Grandes empresas, muito consumidas pela classe trabalhadora, tem tido seus métodos de produção expostos pelas mídias. Em 2012, o jornal estadunidense “The New York Times” expôs que a maior empresa de capital aberto do mundo, Apple, usufruía desde menores de idades em jornadas exaustivas ao desrespeito de normas, causando diversas mortes.
Mesmo diante de tal situação, esse dilema ainda está longe de ser resolvido. Os países, de maioria asiáticos e emergentes, concedem tais direitos às multinacionais, pois tem em vista o crescimento que isso pode trazer para o local.
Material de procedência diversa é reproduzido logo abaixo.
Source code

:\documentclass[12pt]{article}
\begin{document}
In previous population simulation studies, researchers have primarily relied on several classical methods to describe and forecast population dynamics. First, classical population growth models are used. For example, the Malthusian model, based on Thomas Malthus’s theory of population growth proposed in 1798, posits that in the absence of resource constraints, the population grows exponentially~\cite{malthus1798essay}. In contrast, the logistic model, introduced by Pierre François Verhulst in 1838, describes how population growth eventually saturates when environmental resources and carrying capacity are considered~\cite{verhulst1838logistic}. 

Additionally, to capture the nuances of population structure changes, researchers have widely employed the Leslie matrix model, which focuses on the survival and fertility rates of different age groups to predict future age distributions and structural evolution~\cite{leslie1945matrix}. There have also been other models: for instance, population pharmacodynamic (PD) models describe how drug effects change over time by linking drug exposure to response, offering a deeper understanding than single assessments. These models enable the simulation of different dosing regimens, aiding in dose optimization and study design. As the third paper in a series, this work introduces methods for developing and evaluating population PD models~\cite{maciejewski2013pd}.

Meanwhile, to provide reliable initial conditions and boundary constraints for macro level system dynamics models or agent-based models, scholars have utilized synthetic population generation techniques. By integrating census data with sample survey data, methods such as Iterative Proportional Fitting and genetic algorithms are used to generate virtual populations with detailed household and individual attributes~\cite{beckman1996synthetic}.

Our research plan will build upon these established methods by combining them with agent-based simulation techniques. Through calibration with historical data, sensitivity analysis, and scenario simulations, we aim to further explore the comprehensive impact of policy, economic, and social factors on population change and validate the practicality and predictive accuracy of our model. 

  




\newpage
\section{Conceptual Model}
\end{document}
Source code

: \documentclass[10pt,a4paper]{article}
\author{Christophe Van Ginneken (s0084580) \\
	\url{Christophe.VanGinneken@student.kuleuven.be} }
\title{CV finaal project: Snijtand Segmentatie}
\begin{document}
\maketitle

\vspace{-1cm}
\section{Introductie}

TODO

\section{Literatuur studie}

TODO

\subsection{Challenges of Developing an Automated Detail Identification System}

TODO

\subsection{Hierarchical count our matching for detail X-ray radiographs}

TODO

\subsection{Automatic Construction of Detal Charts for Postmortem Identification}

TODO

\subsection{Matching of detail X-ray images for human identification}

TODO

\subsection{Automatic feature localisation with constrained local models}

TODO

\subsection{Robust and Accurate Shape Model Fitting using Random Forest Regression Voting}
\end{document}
As empresas escolhem estas regiões pois, devido ao fato de serem originarias de grandes potências, a mão de obra em sua terra natal é considerada superfaturada. No Brasil, o mesmo ocorre, pois maioria dos “escravos modernos” estão localizados em fazendas no cerrado, onde se concentram os grandes exportadores de carne do país.
Diante de tais fatos, cabe a união de empresas que combatem o trabalho escravo, como a Adidas, e as grande potências, que pregam a liberdade econômica, para que se realize um apelo mundial, capacitando tais pessoas subjugadas à exploração, a terem sua força de trabalho tão valorizadas quanto seus iguais, que trabalham bem menos.